NFL Sunday Ticket Max, a service available from DirecTV, has been wonderful for me. While I have to watch the games in a browser, I can do so on my Mac running OS X Mavericks (see below), and still get to see the games I want in beautiful HD, provided nothing else is gumming up my pipe. I’ve got 33Mbps service from Cox at my long term, temporary housing, and it seems to be giving me what I need. Anything less than that, however, and I really think I’d have trouble getting what I want at the quality level I’m capable of displaying.

You also need to be aware that while a lower speed may be acceptable, the “more affordable” service tiers are often VERY crowded. Most users will obtain service on the lower service tiers, and your level of service will be effected by the number of users eating up bandwidth. The higher service tiers tend to be less populated, in large part to their higher service costs. Here, you really do get what you pay for…

tv vs apple

 

Don’t Cross the Streams (or Compatibility issues Really Suck)

I love sitting on the ragged, hairy, bleeding edge of technology. I’m not quite an early adopter, but I’m close. For example, I had Mavericks installed on my MacBook Pro as soon as it hit GM status. The problem here however, is that not every app out there, client or web based, will run on Mavericks yet.

Case in point – DirecTV won’t stream TV over the internet under Mavericks. So, none of the premium movies channels or cable TV channels I have that DirecTV is licensed to stream over the internet will actually stream. NFL Sunday Ticket Max WILL work under Mavericks, but that seems to use a different infrastructure. I’m nearly certain that its nothing more than a PLIST issue indicating that I’ve got Mavericks instead of Mountain Lion; but I don’t know which PLIST file to modify or where it might reside.
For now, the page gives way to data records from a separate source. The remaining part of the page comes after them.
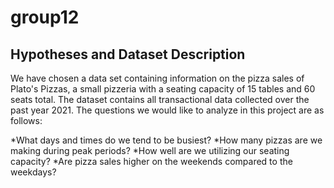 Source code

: # group12

## Hypotheses and Dataset Description
We have chosen a data set containing information on the pizza sales of Plato's Pizzas, a small pizzeria with a seating capacity of 15 tables and 60 seats total. The dataset contains all transactional data collected over the past year 2021. The questions we would like to analyze in this project are as follows:

*What days and times do we tend to be busiest?
*How many pizzas are we making during peak periods?
*How well are we utilizing our seating capacity? 
*Are pizza sales higher on the weekends compared to the weekdays?
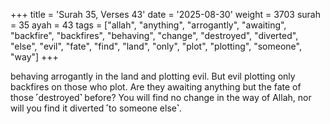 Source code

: +++
title = 'Surah 35, Verses 43'
date = '2025-08-30'
weight = 3703
surah = 35
ayah = 43
tags = ["allah", "anything", "arrogantly", "awaiting", "backfire", "backfires", "behaving", "change", "destroyed", "diverted", "else", "evil", "fate", "find", "land", "only", "plot", "plotting", "someone", "way"]
+++

behaving arrogantly in the land and plotting evil. But evil plotting only backfires on those who plot. Are they awaiting anything but the fate of those ˹destroyed˺ before? You will find no change in the way of Allah, nor will you find it diverted ˹to someone else˺. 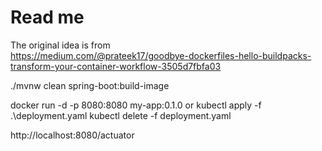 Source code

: # Read me

The original idea is from  
https://medium.com/@prateek17/goodbye-dockerfiles-hello-buildpacks-transform-your-container-workflow-3505d7fbfa03

./mvnw clean spring-boot:build-image

docker run -d -p 8080:8080 my-app:0.1.0
or
kubectl apply -f .\deployment.yaml
kubectl delete -f deployment.yaml

http://localhost:8080/actuator


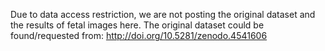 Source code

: 
Due to data access restriction, we are not posting the original dataset and the results of fetal images here. The original dataset could be found/requested from: http://doi.org/10.5281/zenodo.4541606
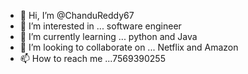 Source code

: - 👋 Hi, I’m @ChanduReddy67
- 👀 I’m interested in ... software engineer 
- 🌱 I’m currently learning ... python and Java 
- 💞️ I’m looking to collaborate on ... Netflix and Amazon 
- 📫 How to reach me ...7569390255

<!---
ChanduReddy67/ChanduReddy67 is a ✨ special ✨ repository because its `README.md` (this file) appears on your GitHub profile.
You can click the Preview link to take a look at your changes.
--->
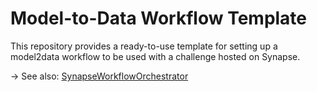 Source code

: # Model-to-Data Workflow Template

This repository provides a ready-to-use template for setting up a
model2data workflow to be used with a challenge hosted on Synapse.

→ See also: [SynapseWorkflowOrchestrator](https://github.com/Sage-Bionetworks/SynapseWorkflowOrchestrator)
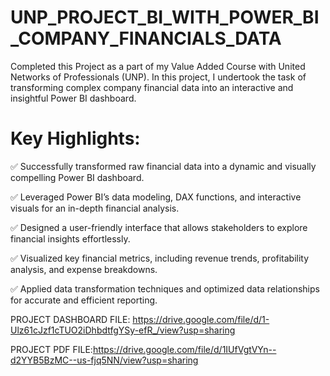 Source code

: # UNP_PROJECT_BI_WITH_POWER_BI_COMPANY_FINANCIALS_DATA

Completed this Project as a part of my Value Added Course with United Networks of Professionals (UNP). In this project, I undertook the task of transforming complex company financial data into an interactive and insightful Power BI dashboard.

# Key Highlights:

✅ Successfully transformed raw financial data into a dynamic and visually compelling Power BI dashboard.

✅ Leveraged Power BI’s data modeling, DAX functions, and interactive visuals for an in-depth financial analysis.

✅ Designed a user-friendly interface that allows stakeholders to explore financial insights effortlessly.

✅ Visualized key financial metrics, including revenue trends, profitability analysis, and expense breakdowns.

✅ Applied data transformation techniques and optimized data relationships for accurate and efficient reporting.


PROJECT DASHBOARD FILE: https://drive.google.com/file/d/1-Ulz61cJzf1cTUO2iDhbdtfgYSy-efR_/view?usp=sharing

PROJECT PDF FILE:https://drive.google.com/file/d/1IUfVgtVYn--d2YYB5BzMC--us-fjq5NN/view?usp=sharing
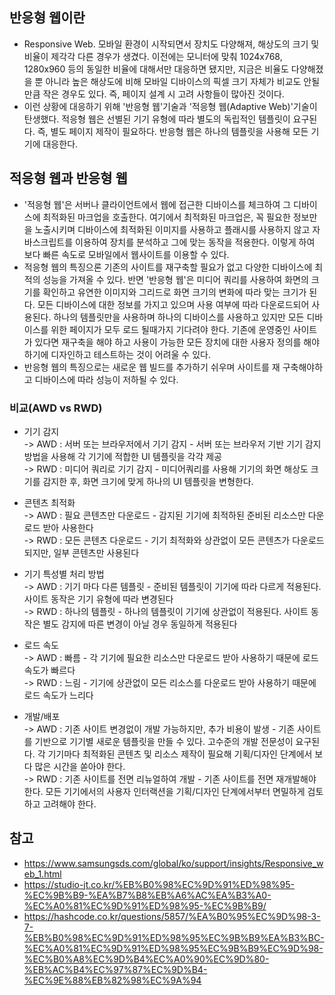 ## 반응형 웹이란
- Responsive Web. 모바일 환경이 시작되면서 장치도 다양해져, 해상도의 크기 및 비율이 제각각 다른 경우가 생겼다. 이전에는 모니터에 맞춰 1024x768, 1280x960 등의 동일한 비율에 대해서만 대응하면 됐지만, 지금은 비율도 다양해졌을 뿐 아니라 높은 해상도에 비해 모바일 디바이스의 픽셀 크기 자체가 비교도 안될 만큼 작은 경우도 있다. 즉, 페이지 설계 시 고려 사항들이 많아진 것이다.
- 이런 상황에 대응하기 위해 '반응형 웹'기술과 '적응형 웹(Adaptive Web)'기술이 탄생했다. 적응형 웹은 선별된 기기 유형에 따라 별도의 독립적인 템플릿이 요구된다. 즉, 별도 페이지 제작이 필요하다. 반응형 웹은 하나의 템플릿을 사용해 모든 기기에 대응한다.

## 적응형 웹과 반응형 웹
- '적응형 웹'은 서버나 클라이언트에서 웹에 접근한 디바이스를 체크하여 그 디바이스에 최적화된 마크업을 호출한다. 여기에서 최적화된 마크업은, 꼭 필요한 정보만을 노출시키며 디바이스에 최적화된 이미지를 사용하고 플래시를 사용하지 않고 자바스크립트를 이용하여 장치를 분석하고 그에 맞는 동작을 적용한다. 이렇게 하여 보다 빠른 속도로 모바일에서 웹사이트를 이용할 수 있다.
- 적응형 웹의 특징으론 기존의 사이트를 재구축할 필요가 없고 다양한 디바이스에 최적의 성능을 가져올 수 있다. 반면 '반응형 웹'은 미디어 쿼리를 사용하여 
화면의 크기를 확인하고 유연한 이미지와 그리드로 화면 크기의 변화에 따라 맞는 크기가 된다. 모든 디바이스에 대한 정보를 가지고 있으며 사용 여부에 따라 다운로드되어 사용된다. 하나의 템플릿만을 사용하며 하나의 디바이스를 사용하고 있지만 모든 디바이스를 위한 페이지가 모두 로드 될때가지 기다려야 한다. 기존에 운영중인 사이트가 있다면 재구축을 해야 하고 사용이 가능한 모든 장치에 대한 사용자 정의를 해야 하기에 디자인하고 테스트하는 것이 어려울 수 있다. 
- 반응형 웹의 특징으로는 새로운 웹 빌드를 추가하기 쉬우며 사이트를 재 구축해야하고 디바이스에 따라 성능이 저하될 수 있다.

### 비교(AWD vs RWD)
- 기기 감지<br>
-> AWD : 서버 또는 브라우저에서 기기 감지 - 서버 또는 브라우저 기반 기기 감지 방법을 사용해 각 기기에 적합한 UI 템플릿을 각각 제공 <br>
-> RWD : 미디어 쿼리로 기기 감지 - 미디어쿼리를 사용해 기기의 화면 해상도 크기를 감지한 후, 화면 크기에 맞게 하나의 UI 템플릿을 변형한다.

- 콘텐츠 최적화<br>
-> AWD : 필요 콘텐츠만 다운로드 - 감지된 기기에 최적하된 준비된 리소스만 다운로드 받아 사용한다 <br>
-> RWD : 모든 콘텐츠 다운로드 - 기기 최적화와 상관없이 모든 콘텐츠가 다운로드되지만, 일부 콘텐츠만 사용된다

- 기기 특성별 처리 방법<br>
-> AWD : 기기 마다 다른 템플릿 - 준비된 템플릿이 기기에 따라 다르게 적용된다. 사이트 동작은 기기 유형에 따라 변경된다 <br>
-> RWD : 하나의 템플릿 - 하나의 템플릿이 기기에 상관없이 적용된다. 사이트 동작은 별도 감지에 따른 변경이 아닐 경우 동일하게 적용된다 <br>

- 로드 속도 <br>
-> AWD : 빠름 - 각 기기에 필요한 리소스만 다운로드 받아 사용하기 때문에 로드 속도가 빠르다 <br>
-> RWD : 느림 - 기기에 상관없이 모든 리소스를 다운로드 받아 사용하기 때문에 로드 속도가 느리다 <br>

- 개발/배포 <br>
-> AWD : 기존 사이트 변경없이 개발 가능하지만, 추가 비용이 발생 - 기존 사이트를 기반으로 기기별 새로운 템플릿을 만들 수 있다. 고수준의 개발 전문성이 요구된다. 각 기기마다 최적화된 콘텐츠 및 리소스 제작이 필요해 기획/디자인 단계에서 보다 많은 시간을 쏟아야 한다.<br>
-> RWD : 기존 사이트를 전면 리뉴얼하여 개발 - 기존 사이트를 전면 재개발해야 한다. 모든 기기에서의 사용자 인터랙션을 기획/디자인 단계에서부터 면밀하게 검토하고 고려해야 한다.

## 참고
- https://www.samsungsds.com/global/ko/support/insights/Responsive_web_1.html
- https://studio-jt.co.kr/%EB%B0%98%EC%9D%91%ED%98%95-%EC%9B%B9-%EA%B7%B8%EB%A6%AC%EA%B3%A0-%EC%A0%81%EC%9D%91%ED%98%95-%EC%9B%B9/
- https://hashcode.co.kr/questions/5857/%EA%B0%95%EC%9D%98-3-7-%EB%B0%98%EC%9D%91%ED%98%95%EC%9B%B9%EA%B3%BC-%EC%A0%81%EC%9D%91%ED%98%95%EC%9B%B9%EC%9D%98-%EC%B0%A8%EC%9D%B4%EC%A0%90%EC%9D%80-%EB%AC%B4%EC%97%87%EC%9D%B4-%EC%9E%88%EB%82%98%EC%9A%94
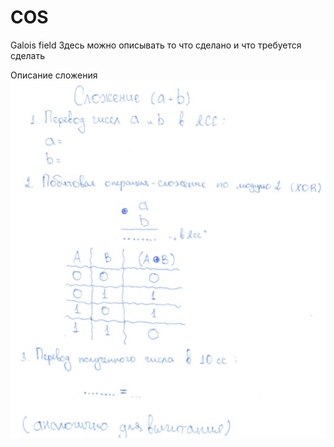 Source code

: # COS
Galois field
Здесь можно описывать то что сделано и что требуется сделать

Описание сложения
![alt text](https://github.com/Den2505/COS/blob/master/imgInfoAdd.jpg)

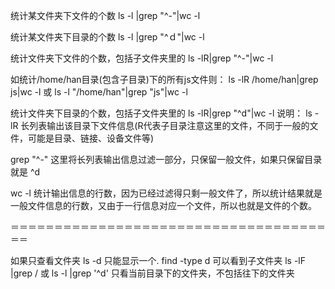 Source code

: 

统计某文件夹下文件的个数
ls -l |grep "^-"|wc -l

统计某文件夹下目录的个数
ls -l |grep "^ｄ"|wc -l

统计文件夹下文件的个数，包括子文件夹里的
ls -lR|grep "^-"|wc -l

如统计/home/han目录(包含子目录)下的所有js文件则：
ls -lR /home/han|grep js|wc -l 或 ls -l "/home/han"|grep "js"|wc -l

统计文件夹下目录的个数，包括子文件夹里的
ls -lR|grep "^d"|wc -l
说明：
ls -lR
长列表输出该目录下文件信息(R代表子目录注意这里的文件，不同于一般的文件，可能是目录、链接、设备文件等)

grep "^-"
这里将长列表输出信息过滤一部分，只保留一般文件，如果只保留目录就是 ^d

wc -l
统计输出信息的行数，因为已经过滤得只剩一般文件了，所以统计结果就是一般文件信息的行数，又由于一行信息对应一个文件，所以也就是文件的个数。
 

 

＝＝＝＝＝＝＝＝＝＝＝＝＝＝＝＝＝＝＝＝＝＝＝＝＝＝＝＝＝＝＝＝＝＝＝＝＝＝

如果只查看文件夹
ls -d  只能显示一个.
find -type d    可以看到子文件夹
ls -lF |grep /    或 ls -l |grep '^d'  只看当前目录下的文件夹，不包括往下的文件夹
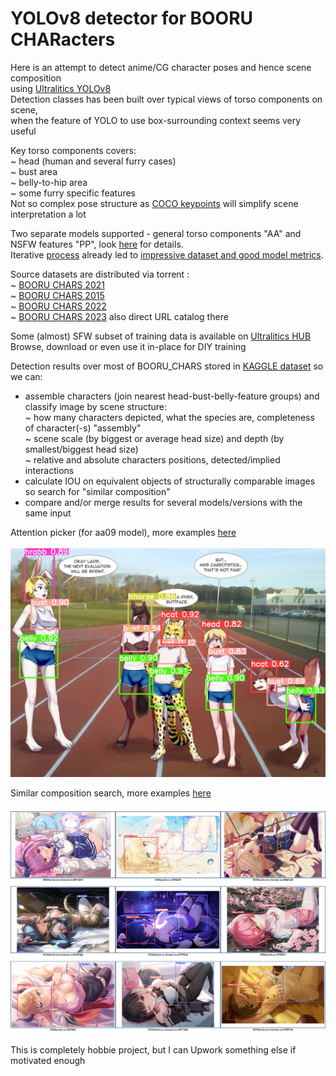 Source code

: # YOLOv8 detector for BOORU CHARacters

Here is an attempt to detect anime/CG character poses and hence scene composition <br>
using [Ultralitics YOLOv8](https://github.com/ultralytics/ultralytics) <br>
Detection classes has been built over typical views of torso components on scene, <br>
when the feature of YOLO to use box-surrounding context seems very useful <br>

Key torso components covers: <br>
~ head (human and several furry cases) <br>
~ bust area <br>
~ belly-to-hip area <br>
~ some furry specific features <br>
Not so complex pose structure as [COCO keypoints](https://cocodataset.org/#keypoints-2020) will simplify scene interpretation a lot <br>

Two separate models supported - general torso components "AA" and NSFW features "PP", look [here](models/README.md) for details. <br>
Iterative [process](process/README.md) already led to [impressive dataset and good model metrics](metrics). <br>

Source datasets are distributed via torrent : <br>
~ [BOORU CHARS 2021](https://nyaa.si/view/1384820) <br>
~ [BOORU CHARS 2015](https://nyaa.si/view/1468367) <br>
~ [BOORU CHARS 2022](https://nyaa.si/view/1547662) <br>
~ [BOORU CHARS 2023](https://nyaa.si/view/1740396) also direct URL catalog there <br>

Some (almost) SFW subset of training data is available on [Ultralitics HUB](https://hub.ultralytics.com/datasets/W1NNLLAb9HH7WvWj1nwP) <br>
Browse, download or even use it in-place for DIY training <br>

Detection results over most of BOORU_CHARS stored in [KAGGLE dataset](https://www.kaggle.com/datasets/printcraft/yolov8-torso-detections-over-booru-chars) so we can:<br>
- assemble characters (join nearest head-bust-belly-feature groups) and classify image by scene structure: <br>
  ~ how many characters depicted, what the species are, completeness of character(-s) "assembly" <br>
  ~ scene scale (by biggest or average head size) and depth (by smallest/biggest head size) <br>
  ~ relative and absolute characters positions, detected/implied interactions <br>
- calculate IOU on equivalent objects of structurally comparable images so search for "similar composition" <br>
- compare and/or merge results for several models/versions with the same input <br>

Attention picker (for aa09 model), more examples [here](images09aa) <br>
<br>
![Attention picker](images/1c28005fdf4b262ae894a3da4dfc777cd0b98ac3.jpg)
<br>

Similar composition search, more examples [here](images) <br>
<br>
![Similar composition search](images/BCB_sim_002.jpg)
<br>

This is completely hobbie project, but I can Upwork something else if motivated enough <br>
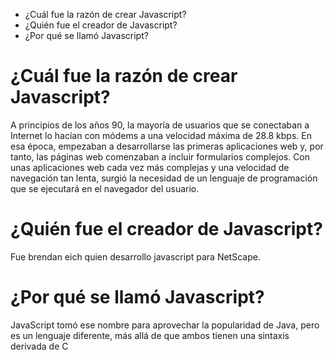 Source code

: - ¿Cuál fue la razón de crear Javascript?
- ¿Quién fue el creador de Javascript?
- ¿Por qué se llamó Javascript?


# ¿Cuál fue la razón de crear Javascript?
A  principios de los años 90, la mayoría de usuarios que se conectaban a Internet lo hacían con módems a una velocidad máxima de 28.8 kbps. En esa época, empezaban a desarrollarse las primeras aplicaciones web y, por tanto, las páginas web comenzaban a incluir formularios complejos.
Con unas aplicaciones web cada vez más complejas y una velocidad de navegación tan lenta, surgió la necesidad de un lenguaje de programación que se ejecutará en el navegador del usuario. 

# ¿Quién fue el creador de Javascript?
Fue brendan eich quien desarrollo javascript para NetScape.

# ¿Por qué se llamó Javascript?
JavaScript tomó ese nombre para aprovechar la popularidad de Java, pero es un lenguaje diferente, más allá de que ambos tienen una sintaxis derivada de C
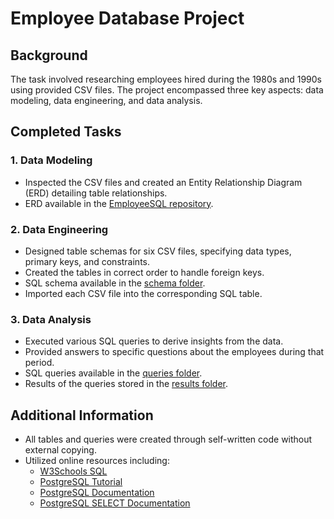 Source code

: # Employee Database Project

## Background
The task involved researching employees hired during the 1980s and 1990s using provided CSV files. The project encompassed three key aspects: data modeling, data engineering, and data analysis.

## Completed Tasks

### 1. Data Modeling
- Inspected the CSV files and created an Entity Relationship Diagram (ERD) detailing table relationships.
- ERD available in the [EmployeeSQL repository](https://github.com/Fpolus/sql-challenge/blob/main/EmployeeSQL/ERD_Table.png).

### 2. Data Engineering
- Designed table schemas for six CSV files, specifying data types, primary keys, and constraints.
- Created the tables in correct order to handle foreign keys.
- SQL schema available in the [schema folder](https://github.com/Fpolus/sql-challenge/blob/main/EmployeeSQL/Table_schemata.sql).
- Imported each CSV file into the corresponding SQL table.

### 3. Data Analysis
- Executed various SQL queries to derive insights from the data.
- Provided answers to specific questions about the employees during that period.
- SQL queries available in the [queries folder](https://github.com/Fpolus/sql-challenge/blob/main/EmployeeSQL/SQL_queries.sql).
- Results of the queries stored in the [results folder](./results/).

## Additional Information
- All tables and queries were created through self-written code without external copying.
- Utilized online resources including:
  - [W3Schools SQL](https://www.w3schools.com/sql/default.asp)
  - [PostgreSQL Tutorial](https://www.postgresqltutorial.com/)
  - [PostgreSQL Documentation](https://www.postgresql.org/docs/9.5/sql-createtable.html)
  - [PostgreSQL SELECT Documentation](https://www.postgresql.org/docs/9.5/sql-select.html)

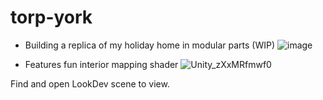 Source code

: # torp-york
 
- Building a replica of my holiday home in modular parts (WIP)
![image](https://github.com/snorulf/torp-york/assets/3111080/71cd4c78-d16e-4dce-af81-bcd7eb833996)


- Features fun interior mapping shader
![Unity_zXxMRfmwf0](https://github.com/snorulf/torp-york/assets/3111080/e9fcc23e-de48-47df-b57f-5730b2844ff4)


Find and open LookDev scene to view.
Its aggravating, as I am relatively certain I’ve also got the latest version of Silverlight, Flash and every major browser available. It simply doesn’t work under Mavericks yet. DirecTV’s forums are awash with Mac users complaining that streaming won’t work under Mavericks. Unfortunately, aren’t saying if and when the issue will be resolved. This is amplifying the need for a TV in my cord cutting configuration even more than you would think.

 

Conclusion

Cord cutting is about saving money on streaming, video and online services. Without spending a great deal of money, someone with the right equipment can only pay for what they’ll really use when it comes to watching TV. However, there are a number of challenges that need to be overcome, and it may actually end up costing you more money than you might think, at least at the outset. You may not have the ongoing monthly fees but if you don’t have a TV, set top box, digital antenna or wide enough internet pipe the down stroke can be steep.

I know in my situation, I’m saving myself anywhere between $50 – $75 per month reusing some of the services that I already pay for at the house vs. the apartment, especially with a donated or discarded TV. I’m planning at least one additional update to this series after I get the donated TV installed and working with a digital antenna in the apartment. After that gets finished, watching TV at home may actually get a lot easier and become a much better experience.

Until then, I’m stuck to what ever I can watch via iTunes and in a browser on my Mac. While that isn’t a horrible experience, getting news or any other local programming is nearly impossible. Aero doesn’t service my area and none of the local or network stations regularly stream content over the internet.